_RECORDS SUPPLIED:_

((

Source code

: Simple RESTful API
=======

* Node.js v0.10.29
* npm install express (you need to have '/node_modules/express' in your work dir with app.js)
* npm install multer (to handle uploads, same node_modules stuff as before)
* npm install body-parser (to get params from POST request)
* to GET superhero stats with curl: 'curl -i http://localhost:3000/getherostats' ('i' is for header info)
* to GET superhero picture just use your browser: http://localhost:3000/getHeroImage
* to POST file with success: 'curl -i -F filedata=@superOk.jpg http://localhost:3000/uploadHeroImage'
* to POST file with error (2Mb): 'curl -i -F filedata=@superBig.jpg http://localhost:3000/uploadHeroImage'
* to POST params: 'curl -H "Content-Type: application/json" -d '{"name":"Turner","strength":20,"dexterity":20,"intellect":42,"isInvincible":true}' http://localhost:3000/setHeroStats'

))

_PROBLEM TO SOLVE:_ Write out exactly the lines that run from the one containing "from POST request)" to the end of the records, both end lines included.

_PROBLEM SOLUTION:_
* npm install body-parser (to get params from POST request)
* to GET superhero stats with curl: 'curl -i http://localhost:3000/getherostats' ('i' is for header info)
* to GET superhero picture just use your browser: http://localhost:3000/getHeroImage
* to POST file with success: 'curl -i -F filedata=@superOk.jpg http://localhost:3000/uploadHeroImage'
* to POST file with error (2Mb): 'curl -i -F filedata=@superBig.jpg http://localhost:3000/uploadHeroImage'
* to POST params: 'curl -H "Content-Type: application/json" -d '{"name":"Turner","strength":20,"dexterity":20,"intellect":42,"isInvincible":true}' http://localhost:3000/setHeroStats'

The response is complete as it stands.